Source texts of formatted documents:
◆ ◆ ◆ ◆ ◆ ◆ ◆
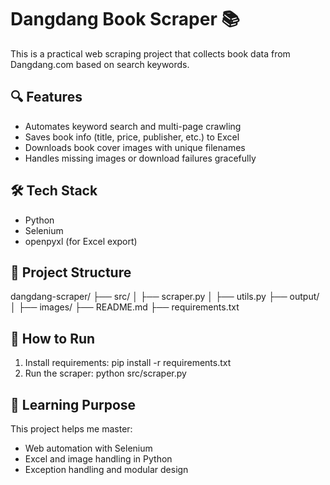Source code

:# Dangdang Book Scraper 📚

This is a practical web scraping project that collects book data from Dangdang.com based on search keywords.

## 🔍 Features

- Automates keyword search and multi-page crawling
- Saves book info (title, price, publisher, etc.) to Excel
- Downloads book cover images with unique filenames
- Handles missing images or download failures gracefully

## 🛠 Tech Stack

- Python
- Selenium
- openpyxl (for Excel export)

## 📂 Project Structure

dangdang-scraper/
├── src/
│ ├── scraper.py
│ ├── utils.py
├── output/
│ ├── images/
├── README.md
├── requirements.txt

## 🚀 How to Run

1. Install requirements:
   pip install -r requirements.txt
2. Run the scraper:
   python src/scraper.py

## 🧠 Learning Purpose

This project helps me master:

- Web automation with Selenium
- Excel and image handling in Python
- Exception handling and modular design
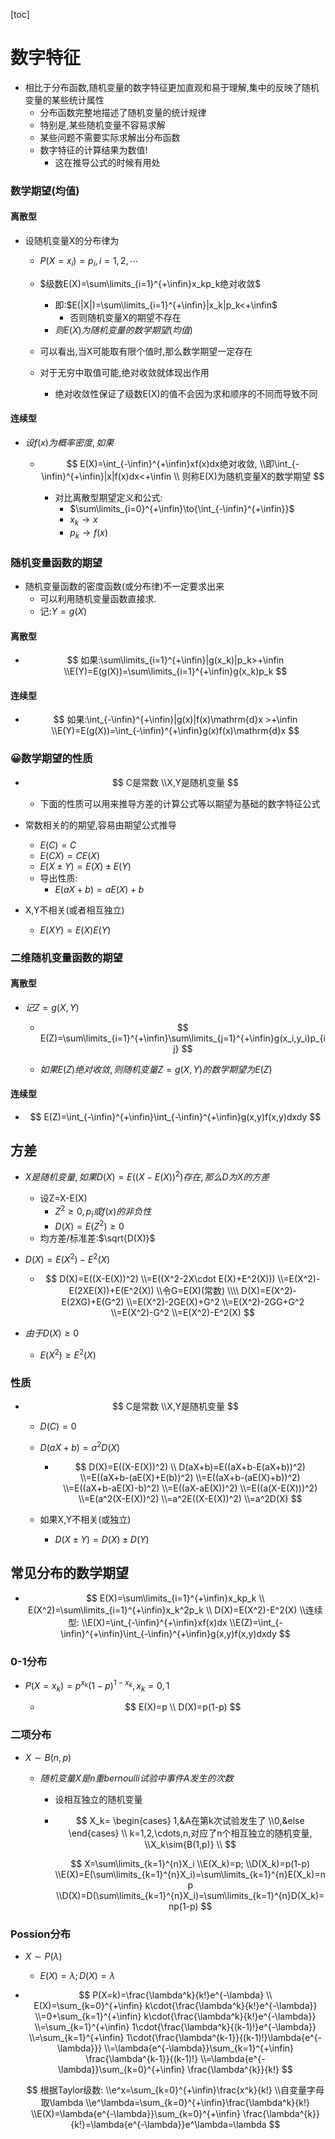 [toc]

# 数字特征

- 相比于分布函数,随机变量的数字特征更加直观和易于理解,集中的反映了随机变量的某些统计属性
  - 分布函数完整地描述了随机变量的统计规律
  - 特别是,某些随机变量不容易求解
  - 某些问题不需要实际求解出分布函数
  - 数字特征的计算结果为数值!
    - 这在推导公式的时候有用处

### 数学期望(均值)

#### 离散型

- 设随机变量X的分布律为

  - $P(X=x_i)=p_i,i=1,2,\cdots$

  - $级数E(X)=\sum\limits_{i=1}^{+\infin}x_kp_k绝对收敛$

    - 即:$E(|X|)=\sum\limits_{i=1}^{+\infin}|x_k|p_k<+\infin$
      - 否则随机变量X的期望不存在
    - $则E(X)为随机变量的数学期望(均值)$

  - 可以看出,当X可能取有限个值时,那么数学期望一定存在

  - 对于无穷中取值可能,绝对收敛就体现出作用

    - 绝对收敛性保证了级数E(X)的值不会因为求和顺序的不同而导致不同

    

#### 连续型

- $设f(x)为概率密度,如果$

  - $$
    E(X)=\int_{-\infin}^{+\infin}xf(x)dx绝对收敛,
    \\即\int_{-\infin}^{+\infin}|x|f(x)dx<+\infin
    \\
    则称E(X)为随机变量X的数学期望
    $$

    

    - 对比离散型期望定义和公式:
      - $\sum\limits_{i=0}^{+\infin}\to{\int_{-\infin}^{+\infin}}$
      - $x_k\to{x}$
      - $p_k\to{f(x)}$

### 随机变量函数的期望

- 随机变量函数的密度函数(或分布律)不一定要求出来
  - 可以利用随机变量函数直接求.
  - 记:$Y=g(X)$

#### 离散型

- $$
  如果:\sum\limits_{i=1}^{+\infin}|g(x_k)|p_k>+\infin
  \\E(Y)=E(g(X))=\sum\limits_{i=1}^{+\infin}g(x_k)p_k
  $$

  

#### 连续型

- $$
  如果:\int_{-\infin}^{+\infin}|g(x)|f(x)\mathrm{d}x >+\infin
  \\E(Y)=E(g(X))=\int_{-\infin}^{+\infin}g(x)f(x)\mathrm{d}x 
  $$

  

### 😀数学期望的性质

- $$
  C是常数
  \\X,Y是随机变量
  $$

  - 下面的性质可以用来推导方差的计算公式等以期望为基础的数字特征公式

- 常数相关的的期望,容易由期望公式推导

  - $E(C)=C$
  - $E(CX)=CE(X)$
  - $E(X\pm{Y})=E(X)\pm{E(Y)}$
  - 导出性质:
    - $E(aX+b)=aE(X)+b$

- X,Y不相关(或者相互独立)

  - $E(XY)=E(X)E(Y)$

### 二维随机变量函数的期望

#### 离散型

- $记Z=g(X,Y)$

  - $$
    E(Z)=\sum\limits_{i=1}^{+\infin}\sum\limits_{j=1}^{+\infin}g(x_i,y_i)p_{ij}
    $$

    

  - $如果E(Z)绝对收敛,则随机变量Z=g(X,Y)的数学期望为E(Z)$

    

#### 连续型

- $$
  E(Z)=\int_{-\infin}^{+\infin}\int_{-\infin}^{+\infin}g(x,y)f(x,y)dxdy
  $$

  

## 方差

- $X是随机变量,如果D(X)=E((X-E(X))^2)存在,那么D为X的方差$

  - 设Z=X-E(X)
    - $Z^2\geqslant0,p_i或f(x)的非负性$
    - $D(X)=E(Z^2)\geqslant0$
  - 均方差/标准差:$\sqrt{D(X)}$

- $D(X)=E(X^2)-E^2(X)$

  - $$
    D(X)=E((X-E(X))^2)
    \\=E((X^2-2X\cdot E(X)+E^2(X)))
    \\=E(X^2)-E(2XE(X))+E(E^2(X))
    \\令G=E(X)(常数)
    \\\\
    D(X)=E(X^2)-E(2XG)+E(G^2)
    \\=E(X^2)-2GE(X)+G^2
    \\=E(X^2)-2GG+G^2
    \\=E(X^2)-G^2
    \\=E(X^2)-E^2(X)
    $$

- $由于D(X)\geqslant 0$

  - $E(X^2)\geqslant{E^2(X)}$

### 性质

- $$
  C是常数
  \\X,Y是随机变量
  $$

  

  - $D(C)=0$

  - $D(aX+b)=a^2D(X)$

    - $$
      D(X)=E((X-E(X))^2)
      \\
      D(aX+b)=E((aX+b-E(aX+b))^2)
      \\=E((aX+b-(aE(X)+E(b))^2)
      \\=E((aX+b-(aE(X)+b))^2)
      \\=E((aX+b-aE(X)-b)^2)
      \\=E((aX-aE(X))^2)
      \\=E((a(X-E(X)))^2)
      \\=E(a^2(X-E(X))^2)
      \\=a^2E((X-E(X))^2)
      \\=a^2D(X)
      $$

      

  - 如果X,Y不相关(或独立)

    - $D(X\pm{Y})=D(X)\pm{D(Y)}$

## 常见分布的数学期望

- $$
  E(X)=\sum\limits_{i=1}^{+\infin}x_kp_k
  \\
  E(X^2)=\sum\limits_{i=1}^{+\infin}x_k^2p_k
  \\
  D(X)=E(X^2)-E^2(X)
  \\连续型:
  \\E(X)=\int_{-\infin}^{+\infin}xf(x)dx
  \\E(Z)=\int_{-\infin}^{+\infin}\int_{-\infin}^{+\infin}g(x,y)f(x,y)dxdy
  $$

  

### 0-1分布

- $P(X=x_k)=p^{x_k}(1-p)^{1-x_k},x_k=0,1$

  - $$
    E(X)=p
    \\
    D(X)=p(1-p)
    $$

### 二项分布

- $X\sim{B(n,p)}$

  - $随机变量X是n重bernoulli试验中事件A发生的次数$

    - 设相互独立的随机变量

    - $$
      X_k=
      \begin{cases}
      1,&A在第k次试验发生了
      \\0,&else
      \end{cases}
      \\
      k=1,2,\cdots,n,对应了n个相互独立的随机变量,
      \\X_k\sim{B(1,p)}
      \\
      $$

      
      $$
      X=\sum\limits_{k=1}^{n}X_i
      \\E(X_k)=p;
      \\D(X_k)=p(1-p)
      \\E(X)=E(\sum\limits_{k=1}^{n}X_i)=\sum\limits_{k=1}^{n}E(X_k)=np
      \\D(X)=D(\sum\limits_{k=1}^{n}X_i)=\sum\limits_{k=1}^{n}D(X_k)=np(1-p)
      $$
      

### Possion分布

- $X\sim{P(\lambda)}$

  - $E(X)=\lambda;D(X)=\lambda$

- $$
  P(X=k)=\frac{\lambda^k}{k!}e^{-\lambda}
  \\
  E(X)=\sum_{k=0}^{+\infin}
  k\cdot{\frac{\lambda^k}{k!}e^{-\lambda}}
  \\=0+\sum_{k=1}^{+\infin}
  k\cdot{\frac{\lambda^k}{k!}e^{-\lambda}}
  \\=\sum_{k=1}^{+\infin}
  1\cdot{\frac{\lambda^k}{(k-1)!}e^{-\lambda}}
  \\=\sum_{k=1}^{+\infin}
  1\cdot{\frac{\lambda^{k-1}}{(k-1)!}\lambda{e^{-\lambda}}}
  \\=\lambda{e^{-\lambda}}\sum_{k=1}^{+\infin}
  \frac{\lambda^{k-1}}{(k-1)!}
  \\=\lambda{e^{-\lambda}}\sum_{k=0}^{+\infin}
  \frac{\lambda^{k}}{k!}
  $$
  
  
  $$
  根据Taylor级数:
  \\e^x=\sum_{k=0}^{+\infin}\frac{x^k}{k!}
  \\自变量字母取\lambda
  \\e^\lambda=\sum_{k=0}^{+\infin}\frac{\lambda^k}{k!}
  \\E(X)=\lambda{e^{-\lambda}}\sum_{k=0}^{+\infin}
  \frac{\lambda^{k}}{k!}=\lambda{e^{-\lambda}}e^\lambda=\lambda
  $$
◆ ◆ ◆ ◆ ◆ ◆ ◆
Exercise >> The count alone is needed: how many lines of these entries contain the word "frac"?

Answer box >> 10